Data excerpts —

####################

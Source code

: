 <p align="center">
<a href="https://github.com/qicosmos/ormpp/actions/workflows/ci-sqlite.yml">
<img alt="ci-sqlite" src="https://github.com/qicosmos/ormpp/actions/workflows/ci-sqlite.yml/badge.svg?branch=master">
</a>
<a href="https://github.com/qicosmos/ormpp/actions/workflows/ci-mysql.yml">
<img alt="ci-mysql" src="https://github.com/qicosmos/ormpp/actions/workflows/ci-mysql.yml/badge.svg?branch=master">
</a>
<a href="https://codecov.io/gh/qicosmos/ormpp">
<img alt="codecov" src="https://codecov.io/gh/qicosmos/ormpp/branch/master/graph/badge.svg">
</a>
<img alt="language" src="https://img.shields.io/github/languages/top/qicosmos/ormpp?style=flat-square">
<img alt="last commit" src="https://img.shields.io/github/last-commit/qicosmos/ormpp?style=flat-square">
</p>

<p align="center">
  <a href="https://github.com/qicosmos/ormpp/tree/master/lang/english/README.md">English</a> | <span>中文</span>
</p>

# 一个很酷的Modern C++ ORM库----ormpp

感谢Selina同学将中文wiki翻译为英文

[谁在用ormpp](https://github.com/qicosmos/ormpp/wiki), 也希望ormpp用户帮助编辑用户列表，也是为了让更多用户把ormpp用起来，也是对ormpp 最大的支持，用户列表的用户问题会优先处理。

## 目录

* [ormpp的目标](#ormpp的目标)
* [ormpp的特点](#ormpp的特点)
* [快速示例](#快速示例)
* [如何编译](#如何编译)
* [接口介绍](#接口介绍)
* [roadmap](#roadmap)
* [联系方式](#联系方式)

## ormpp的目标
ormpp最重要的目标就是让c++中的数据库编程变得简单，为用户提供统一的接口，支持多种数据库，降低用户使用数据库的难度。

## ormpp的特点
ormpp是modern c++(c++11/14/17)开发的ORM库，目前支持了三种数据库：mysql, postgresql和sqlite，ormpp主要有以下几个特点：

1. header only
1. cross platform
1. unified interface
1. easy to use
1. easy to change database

####################

What you have to do —
Give all the records above again, wording unchanged.

Worked solution —
Source code

: <p align="center">
<a href="https://github.com/qicosmos/ormpp/actions/workflows/ci-sqlite.yml">
<img alt="ci-sqlite" src="https://github.com/qicosmos/ormpp/actions/workflows/ci-sqlite.yml/badge.svg?branch=master">
</a>
<a href="https://github.com/qicosmos/ormpp/actions/workflows/ci-mysql.yml">
<img alt="ci-mysql" src="https://github.com/qicosmos/ormpp/actions/workflows/ci-mysql.yml/badge.svg?branch=master">
</a>
<a href="https://codecov.io/gh/qicosmos/ormpp">
<img alt="codecov" src="https://codecov.io/gh/qicosmos/ormpp/branch/master/graph/badge.svg">
</a>
<img alt="language" src="https://img.shields.io/github/languages/top/qicosmos/ormpp?style=flat-square">
<img alt="last commit" src="https://img.shields.io/github/last-commit/qicosmos/ormpp?style=flat-square">
</p>

<p align="center">
  <a href="https://github.com/qicosmos/ormpp/tree/master/lang/english/README.md">English</a> | <span>中文</span>
</p>

# 一个很酷的Modern C++ ORM库----ormpp

感谢Selina同学将中文wiki翻译为英文

[谁在用ormpp](https://github.com/qicosmos/ormpp/wiki), 也希望ormpp用户帮助编辑用户列表，也是为了让更多用户把ormpp用起来，也是对ormpp 最大的支持，用户列表的用户问题会优先处理。

## 目录

* [ormpp的目标](#ormpp的目标)
* [ormpp的特点](#ormpp的特点)
* [快速示例](#快速示例)
* [如何编译](#如何编译)
* [接口介绍](#接口介绍)
* [roadmap](#roadmap)
* [联系方式](#联系方式)

## ormpp的目标
ormpp最重要的目标就是让c++中的数据库编程变得简单，为用户提供统一的接口，支持多种数据库，降低用户使用数据库的难度。

## ormpp的特点
ormpp是modern c++(c++11/14/17)开发的ORM库，目前支持了三种数据库：mysql, postgresql和sqlite，ormpp主要有以下几个特点：

1. header only
1. cross platform
1. unified interface
1. easy to use
1. easy to change database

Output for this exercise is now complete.